La société épistolaire

Mme Riccoboni, Lettres d’Adélaïde de Dammartin, éd. de 2005, couverture

L’Oreille tendue aime le répéter : les amants épistolaires ne sont jamais seuls au monde. Démonstration avec un roman de Mme Riccoboni, Lettres d’Adélaïde de Dammartin, comtesse de Sancerre, au comte de Nancé, son ami (1767).

Débarrassons-nous du superflu, même si elle est habilement menée : l’intrigue. Elle l’aime. Il l’aime. Ils se marieront.

Attachons-nous à la forme. Selon le titre, il n’y aurait à lire que ses lettres à elle; c’est heureusement bien plus compliqué que cela. À certains moments — Adelaïde de Dammartin est malade, elle a besoin d’aide —, d’autres qu’elle signent des lettres. On trouve des lettres — qu’elle a reçues ou interceptées — recopiées ou résumées dans les siennes. Très souvent — et c’est une des caractéristiques les plus intéressantes du roman —, les propos de ses correspondants sont rapportés, en italiques, dans les réponses qu’elle leur adresse :

Vous êtes surpris, très surpris de quelques expressions de mes lettres; plus surpris encore de m’entendre dire en parlant de madame de Montalais : mon sort a été bien différent du sien. Aucun mari, pensez-vous, n’eut de plus tendres égards pour sa femme que le comte de Sancerre; et si une antipathie inconcevable n’avait fermé mes yeux sur son mérite, je n’aurais pas préféré le séjour de Mondelis à la douceur de rendre heureux un homme aimable, dont j’étais passionnément aimée (p. 33).

Lettres d’Adélaïde de Dammartin n’a de monodique que le titre.

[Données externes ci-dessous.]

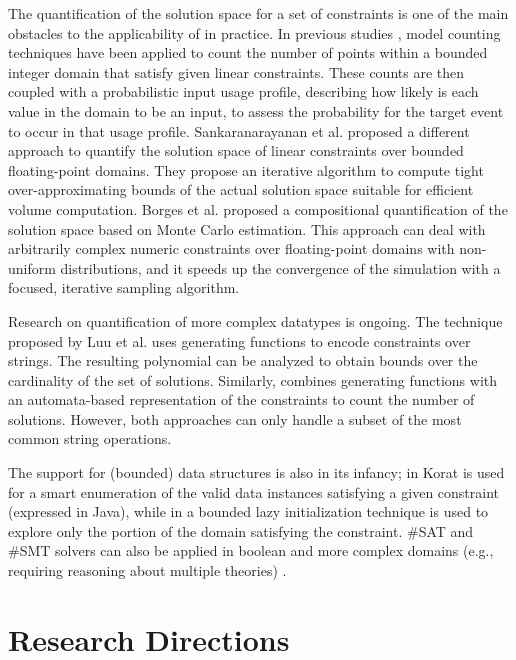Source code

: \documentclass[10pt]{article}
\newcounter{list}
\begin{document}
The quantification of the solution space for a set of constraints is
one of the main obstacles to the applicability of \PSE{} in practice.
In previous studies \cite{filieri2013reliability,
  geldenhuys2012probabilistic}, model counting techniques have been
applied to count the number of points within a bounded integer domain
that satisfy given linear constraints.  These counts are then coupled
with a probabilistic input usage profile, describing how likely is
each value in the domain to be an input, to assess the probability for
the target event to occur in that usage profile. Sankaranarayanan et
al. \cite{sankaranarayanan2013static} proposed a different approach to
quantify the solution space of linear constraints over bounded
floating-point domains. They propose an iterative algorithm to compute
tight over-approximating bounds of the actual solution space suitable
for efficient volume computation.  Borges et
al. \cite{borges2014compositional,borges2015iterative} proposed a
compositional quantification of the solution space based on Monte
Carlo estimation. This approach can deal with arbitrarily complex
numeric constraints over floating-point domains with non-uniform
distributions, and it speeds up the convergence of the simulation with
a focused, iterative sampling algorithm.

Research on quantification of more complex datatypes is ongoing. The
technique proposed by Luu et al. \cite{luu2014model} uses generating
functions to encode constraints over strings. The resulting polynomial
can be analyzed to obtain bounds over the cardinality of the set of
solutions. Similarly, \cite{aydin2015automata} combines generating
functions with an automata-based representation of the constraints to
count the number of solutions. However, both approaches can only
handle a subset of the most common string operations.

The support for (bounded) data structures is also in its infancy; in
\cite{filieri2013reliability} Korat is used for a smart enumeration of
the valid data instances satisfying a given constraint (expressed in
Java), while in \cite{filieri2015model} a bounded lazy initialization technique is
used to explore only the portion of the domain satisfying the
constraint. \#SAT and \#SMT solvers can also be applied in boolean and
more complex domains (e.g., requiring reasoning about multiple
theories) \cite{biere2009handbook}.

\section{Research Directions}
\label{research}
\end{document}
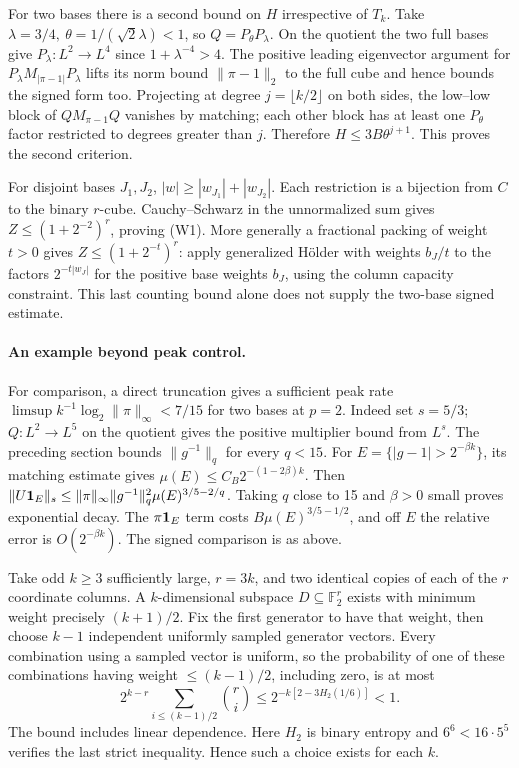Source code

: For two bases there is a second bound on \(H\) irrespective of \(T_k\).
Take \(\lambda=3/4,\ \theta=1/(\sqrt2\lambda)<1\), so
\(Q=P_\theta P_\lambda\). On the quotient the two full bases give
\(P_\lambda:L^2\to L^4\) since \(1+\lambda^{-4}>4\).
The positive leading eigenvector argument for
\(P_\lambda M_{|\pi-1|}P_\lambda\) lifts its norm bound
\(\|\pi-1\|_2\) to the full cube and hence bounds the signed form too.
Projecting at degree \(j=\lfloor k/2\rfloor\) on both sides, the
low--low block of \(QM_{\pi-1}Q\) vanishes by matching; each other block
has at least one \(P_\theta\) factor restricted to degrees greater than
\(j\). Therefore \(H\le3B\theta^{j+1}\). This proves the second criterion.

For disjoint bases \(J_1,J_2\), \(|w|\ge |w_{J_1}|+|w_{J_2}|\).
Each restriction is a bijection from \(C\) to the binary \(r\)-cube.
Cauchy--Schwarz in the unnormalized sum gives
\(Z\le(1+2^{-2})^r\), proving (W1). More generally a fractional packing
of weight \(t>0\) gives \(Z\le(1+2^{-t})^r\): apply generalized
H\"older with weights \(b_J/t\) to the factors \(2^{-t|w_J|}\) for the
positive base weights \(b_J\), using the column capacity constraint.
This last counting bound alone does not supply the two-base signed estimate.

\paragraph{An example beyond peak control.}
For comparison, a direct truncation gives a sufficient peak rate
\(\limsup k^{-1}\log_2\|\pi\|_\infty<7/15\) for two bases at \(p=2\).
Indeed set \(s=5/3\); \(Q:L^2\to L^5\) on the quotient gives the
positive multiplier bound from \(L^s\). The preceding section bounds
\(\|g^{-1}\|_q\) for every \(q<15\).
For \(E=\{|g-1|>2^{-\beta k}\}\), its matching estimate gives
\(\mu(E)\le C_B 2^{-(1-2\beta)k}\).
Then \(\|U{\bf1}_E\|_s\le \|\pi\|_\infty\|g^{-1}\|_q^2
\mu(E)^{3/5-2/q}\). Taking \(q\) close to 15 and \(\beta>0\) small
proves exponential decay. The \(\pi{\bf1}_E\) term costs
\(B\mu(E)^{3/5-1/2}\), and off \(E\) the relative error is
\(O(2^{-\beta k})\). The signed comparison is as above.

Take odd \(k\ge3\) sufficiently large, \(r=3k\), and two identical
copies of each of the \(r\) coordinate columns. A \(k\)-dimensional
subspace \(D\subseteq\mathbb F_2^r\) exists with minimum weight precisely
\((k+1)/2\). Fix the first generator to have that weight, then choose
\(k-1\) independent uniformly sampled generator vectors. Every combination
using a sampled vector is uniform, so the probability of one of these
combinations having weight \(\le(k-1)/2\), including zero, is at most
\[
 2^{k-r}\sum_{i\le(k-1)/2}\binom ri
 \le 2^{-k[2-3H_2(1/6)]}<1 .
\]
The bound includes linear dependence. Here \(H_2\) is binary entropy and
\(6^6<16\cdot5^5\) verifies the last strict inequality. Hence such a choice
exists for each \(k\).

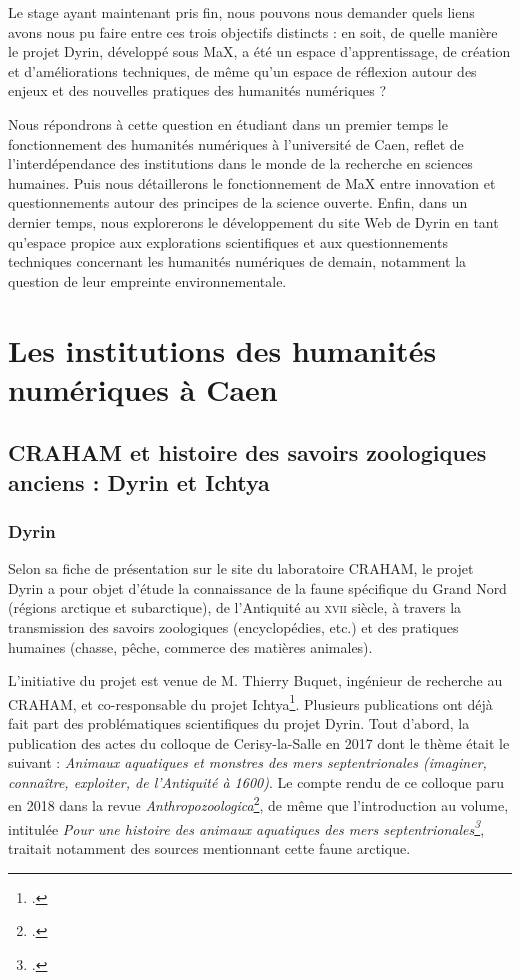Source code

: \documentclass[a4paper,12pt,twoside]{book}
\begin{document}
Le stage ayant maintenant pris fin, nous pouvons nous demander quels liens avons nous pu faire entre ces trois objectifs distincts : en soit, de quelle manière le projet Dyrin, développé sous MaX, a été un espace d'apprentissage, de création et d'améliorations techniques, de même qu'un espace de réflexion autour des enjeux et des nouvelles pratiques des humanités numériques ?

Nous répondrons à cette question en étudiant dans un premier temps le fonctionnement des humanités numériques à l'université de Caen, reflet de l'interdépendance des institutions dans le monde de la recherche en sciences humaines. Puis nous détaillerons le fonctionnement de MaX entre innovation et questionnements autour des principes de la science ouverte. Enfin, dans un dernier temps, nous explorerons le développement du site Web de Dyrin en tant qu'espace propice aux explorations scientifiques et aux questionnements techniques concernant les humanités numériques de demain, notamment la question de leur empreinte environnementale.

	\thispagestyle{empty}
	\cleardoublepage
	
	\mainmatter 
 
 \part{Les institutions des humanités numériques à Caen}
 
\chapter{CRAHAM et histoire des savoirs zoologiques anciens : Dyrin et Ichtya}
    \section{Dyrin}
    Selon sa fiche de présentation sur le site du laboratoire \acrshort{CRAHAM}, le projet Dyrin a pour objet d'étude \og la connaissance de la faune spécifique du Grand Nord (régions arctique et subarctique), de l'Antiquité au \textsc{xvii}\ieme{} siècle, à travers la transmission des savoirs zoologiques (encyclopédies, etc.) et des pratiques humaines (chasse, pêche, commerce des matières animales)\fg.
    
   L'initiative du projet est venue de M. Thierry Buquet, ingénieur de recherche au \acrshort{CRAHAM}, et co-responsable du projet Ichtya\footcite{ichtya}. Plusieurs publications ont déjà fait part des problématiques scientifiques du projet Dyrin. Tout d'abord, la publication des actes du colloque de Cerisy-la-Salle en 2017 dont le thème était le suivant : \og \textit{Animaux aquatiques et monstres des mers septentrionales (imaginer, connaître, exploiter, de l'Antiquité à 1600)}\fg. Le compte rendu de ce colloque paru en 2018 dans la revue \textit{Anthropozoologica}\footcite{aquatique}, de même que l'introduction au volume, intitulée \og \textit{Pour une histoire des animaux aquatiques des mers septentrionales\footcite{natura}}\fg, traitait notamment des sources mentionnant cette faune arctique.
   
\end{document}
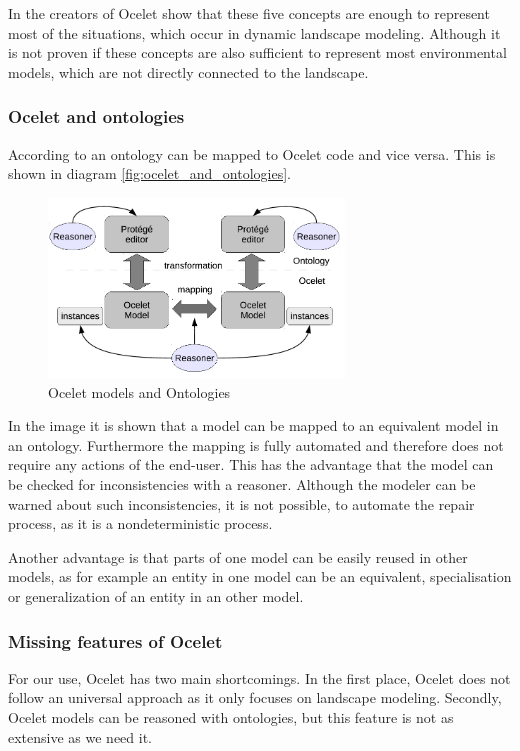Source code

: \par
In \autocite{dsl:ocelet-design} the creators of Ocelet show that these five concepts are enough to represent most of the situations, which occur in dynamic landscape modeling. Although it is not proven if these concepts are also sufficient to represent most environmental models, which are not directly connected to the landscape.

\subsubsection{Ocelet and ontologies}
\par
According to \autocite{dsl:ocelet-design} an ontology can be mapped to Ocelet code and vice versa. This is shown in diagram \vref{fig:ocelet_and_ontologies}.
\begin{figure}[h]
	\centering
	\includegraphics[width=0.7\textwidth]{pics/ocelet/ocelet_and_ontologies.png}
	\caption{Ocelet models and Ontologies  \label{fig:ocelet_and_ontologies}}	
\end{figure}
\par
In the image it is shown that a model can be mapped to an equivalent model in an ontology. Furthermore the mapping is fully automated and therefore does not require any actions of the end-user. This has the advantage that the model can be checked for inconsistencies with a reasoner. Although the modeler can be warned about such inconsistencies, it is not possible, to automate the repair process, as it is a nondeterministic process.  
\par
Another advantage is that parts of one model can be easily reused in other models, as for example an entity in one model can be an equivalent, specialisation or generalization of an entity in an other model.

\subsubsection{Missing features of Ocelet}
\par
For our use, Ocelet has two main shortcomings. In the first place, Ocelet does not follow an universal approach as it only focuses on landscape modeling. Secondly, Ocelet models can be reasoned with ontologies, but this feature is not as extensive as we need it.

Mme Riccoboni sait tourner un portrait, parfois en quelques lignes : «Avec des qualités estimables, des vertus solides, un mérite réel, monsieur de Martigues ne plaisait à personne» (p. 83). Ailleurs, ce sera plus long, mais pas moins intéressant :

Je n’ai jamais pu souffrir le comte de Roye. N’êtes-vous pas comme moi ? Je hais ces naturels actifs, ces personnages empressés, officieux, dont le zèle importun est moins une preuve d’attachement, que l’effet de leur humeur inquiète, du besoin qu’ils sentent de s’occuper; leur amitié est sans cesse en mouvement; veut toujours paraître, toujours servir; elle gêne, elle embarrasse; souvent elle nuit. Que de gens prennent le plaisir de s’intriguer pour la chaleur d’un tendre intérêt ! Mon cher comte, cette espèce d’amis fit naître l’ingratitude, et mérita de l’éprouver (p. 129).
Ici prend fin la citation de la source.